Opinion: Religious liberty bills legalize discrimination

Last year, Gov. Nathan Deal vetoed House Bill 757, which would have allowed faith-based organizations to refuse service to individuals if that service conflicted with their religious beliefs. For instance, if a homosexual couple wanted to get married at a church, the bill would’ve allowed that church to refuse to do so without penalty.

Now the Georgia Senate has received new legislation re-framing this bill: Senate Bill 233. Deal’s staff has indicated that it will be met with the same fate, according to The Atlanta Journal-Constitution, even though the new bill is reportedly not as extensive as the original.

“Georgia is a welcoming state filled with warm, friendly and loving people,” Deal said in his veto statement. “I intend to do my part to keep it that way.”

Any bill that gives organizations the right to discriminate, including SB 233, should never be passed or even given the time of day.

CNN reported that over 400 businesses, including Delta, Microsoft and Unilever, have spoken out in opposition to discriminatory bills like SB 233. This type of behavior is bad for businesses and Georgia’s commerce.

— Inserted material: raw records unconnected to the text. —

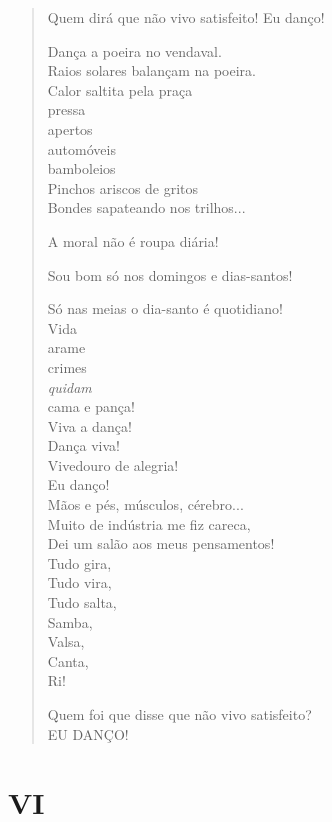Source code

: \begin{verse}
Quem dirá que não vivo satisfeito! Eu danço!

Dança a poeira no vendaval.\\
Raios solares balançam na poeira.\\
Calor saltita pela praça\\
\quad\quad\quad{}pressa\\
\quad\quad\quad{}apertos\\
\quad\quad\quad{}automóveis\\
\quad\quad{}bamboleios\\
\quad{}Pinchos ariscos de gritos\\
Bondes sapateando nos trilhos...

A moral não é roupa diária!

Sou bom só nos domingos e dias-santos!

Só nas meias o dia-santo é quotidiano!\\
\quad\quad\quad{}Vida\\
\quad\quad\quad{}arame\\
\quad\quad\quad{}crimes\\
\quad\quad\quad{}\emph{quidam}\\
\quad\quad\quad{}cama e pança!\\
\quad\quad{}Viva a dança!\\
\quad\quad{}Dança viva!\\
\quad{}Vivedouro de alegria!\\
Eu danço!\\
Mãos e pés, músculos, cérebro...\\
\quad{}Muito de indústria me fiz careca,\\
\quad{}Dei um salão aos meus pensamentos!\\
\quad\quad\quad{}Tudo gira,\\
\quad\quad\quad{}Tudo vira,\\
\quad\quad\quad{}Tudo salta,\\
\quad\quad\quad{}Samba,\\
\quad\quad\quad{}Valsa,\\
\quad\quad\quad{}Canta,\\
\quad\quad\quad{}Ri!

Quem foi que disse que não vivo satisfeito?\\
EU DANÇO!
\end{verse}

\pagebreak
\section{VI}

Many projects and businesses wouldn’t want to do business in Georgia if this bill passed, according to CNN. This legislation would be crippling for the state’s growing film industry and businesses in general. Georgia should clearly exhibit the belief that discrimination is intolerable and unjustified.

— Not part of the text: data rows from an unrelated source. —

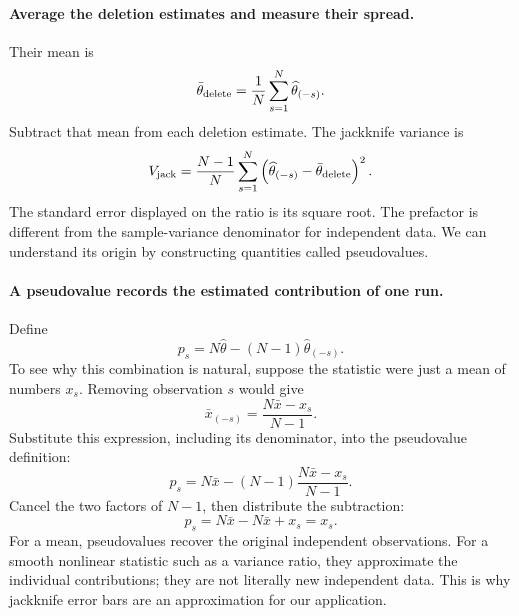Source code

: \documentclass[11pt]{article}
\begin{document}
\paragraph{Average the deletion estimates and measure their spread.}
Their mean is
\begin{equation}
 \bar\theta_{\rm delete}=\frac1N\sum_{s=1}^{N}\widehat\theta_{(-s)}.
\end{equation}
Subtract that mean from each deletion estimate. The jackknife variance is
\begin{equation}
 V_{\rm jack}=\frac{N-1}{N}\sum_{s=1}^{N}
 \left(\widehat\theta_{(-s)}-\bar\theta_{\rm delete}\right)^2.
 \label{eq:jackknife-variance}
\end{equation}
The standard error displayed on the ratio is its square root. The prefactor
is different from the sample-variance denominator for independent data.
We can understand its origin by constructing quantities called pseudovalues.

\paragraph{A pseudovalue records the estimated contribution of one run.}
Define
\begin{equation}
 p_s=N\widehat\theta-(N-1)\widehat\theta_{(-s)}.
\end{equation}
To see why this combination is natural, suppose the statistic were just a
mean of numbers $x_s$. Removing observation $s$ would give
\begin{equation}
 \bar x_{(-s)}=\frac{N\bar x-x_s}{N-1}.
\end{equation}
Substitute this expression, including its denominator, into the
pseudovalue definition:
\begin{equation}
 p_s=N\bar x-(N-1)\frac{N\bar x-x_s}{N-1}.
\end{equation}
Cancel the two factors of $N-1$, then distribute the subtraction:
\begin{equation}
 p_s=N\bar x-N\bar x+x_s=x_s.
\end{equation}
For a mean, pseudovalues recover the original independent observations.
For a smooth nonlinear statistic such as a variance ratio, they approximate
the individual contributions; they are not literally new independent data.
This is why jackknife error bars are an approximation for our application.
\end{document}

Imagine being a nuisance to someone and being swept out the back door of a business simply because you exist in a way that someone disagrees with on religious grounds. That is the track which SB 233 sets us on.

This seems like a scenario from the past. However, this bill starts a dangerous dialogue and opens the door to discriminatory rhetoric. It’s a slippery slope that can lead to situations like this. If we open to doors to supposed “religious liberty” in businesses, then it becomes a matter of interpretation concerning various religious texts. Like a salad bar, one can pick and choose whatever they need to justify their beliefs.

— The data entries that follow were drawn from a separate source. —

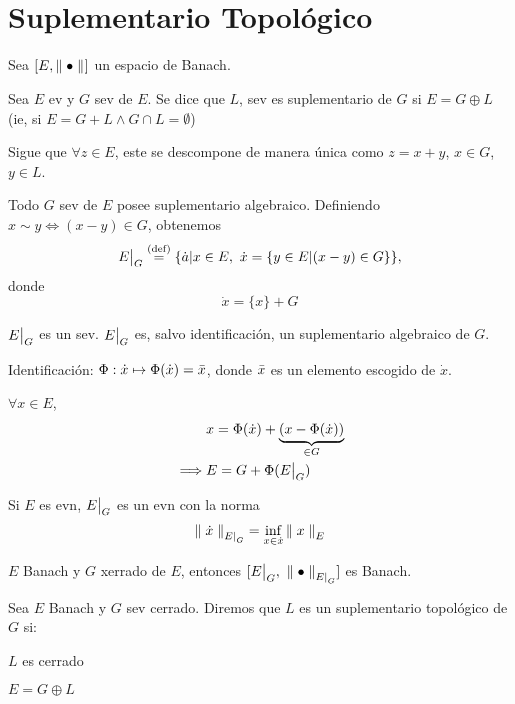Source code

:
\renewcommand{\catnum}{\theNPclase \ No Presencial}%
\renewcommand{\fecha}{6 de abril de 2020}


\section{Suplementario Topológico}

Sea $[E, \norm[]{\bullet}]$ un espacio de Banach.

\begin{defn}
Sea $E$ ev y $G$ sev de $E$. Se dice que $L$, sev es suplementario de $G$ si $E = G \oplus L$ (ie, si $E = G + L \wedge G \cap L = \emptyset$)
\end{defn}

Sigue que $\forall z \in E$, este se descompone de manera única como $z = x + y$, $x \in G$, $y \in L$.

Todo $G$ sev de $E$ posee suplementario algebraico. Definiendo $x \sim y \iff (x - y) \in G$, obtenemos $$
\restr{E}{G} \defeq \{ \dot{a} | x \in E,\ \dot{x} = \{ y \in E | (x - y )\in G \}  \},
$$ donde $$
\dot{x} = \{ x \} + G
$$

$\restr{E}{G}$ es un sev. $\restr{E}{G}$ es, salvo identificación, un suplementario algebraico de $G$.

Identificación: $\Phi: \dot{x} \mapsto \Phi ( \dot{x} ) = \Bar{x}$, donde $\Bar{x}$ es un elemento escogido de $\dot{x}$.

$\forall x \in E$,
\begin{align*}
&x = \Phi (\dot{x}) + \underbrace{(x - \Phi (\dot{x}))}_{\in G}\\
\implies & E = G + \Phi ( \restr{E}{G} )
\end{align*}

Si $E$ es evn, $\restr{E}{G}$ es un evn con la norma $$
\norm[{E |}_{G}]{\dot{x}} = \inf_{x \in \dot{x}} \norm[E]{x}
$$ 

\begin{exer}
$E$ Banach y $G$ xerrado de $E$, entonces $[\restr{E}{G},\ \norm[{E|}_{G}]{\bullet}]$ es Banach.
\end{exer}

\begin{defn}
Sea $E$ Banach y $G$ sev cerrado. Diremos que $L$ es un suplementario topológico de $G$ si:
\begin{ienumerate}
    \item $L$ es cerrado
    \item $E = G\oplus L$
\end{ienumerate}
\end{defn}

In the modern day, this not only slows down progress but re-institutionalizes bigotry. A customer shouldn’t have to be subjected to judgment and questioning regarding their personal and private lifestyle when going out for dinner, buying a cake or entering a store.

Yes, SB 233 is watered down and isn’t as dangerous as last year’s religious liberty bill. But where does it stop? How many people will the LGBT community have to answer to? Maybe for once, instead of using religion to divide citizens, it would be more loving and reasonable to simply allow people to come as they are.

3 thoughts on “Opinion: Religious liberty bills legalize discrimination

  1. glad you labeled this as opinion as it is definitely that. The real discrimination here is trying to force people to do something that goes against their beliefs.

    1. Thank you for the comment Daniel.

      Their religious beliefs do not make it okay to single out an entire group of people based on their sexual orientation.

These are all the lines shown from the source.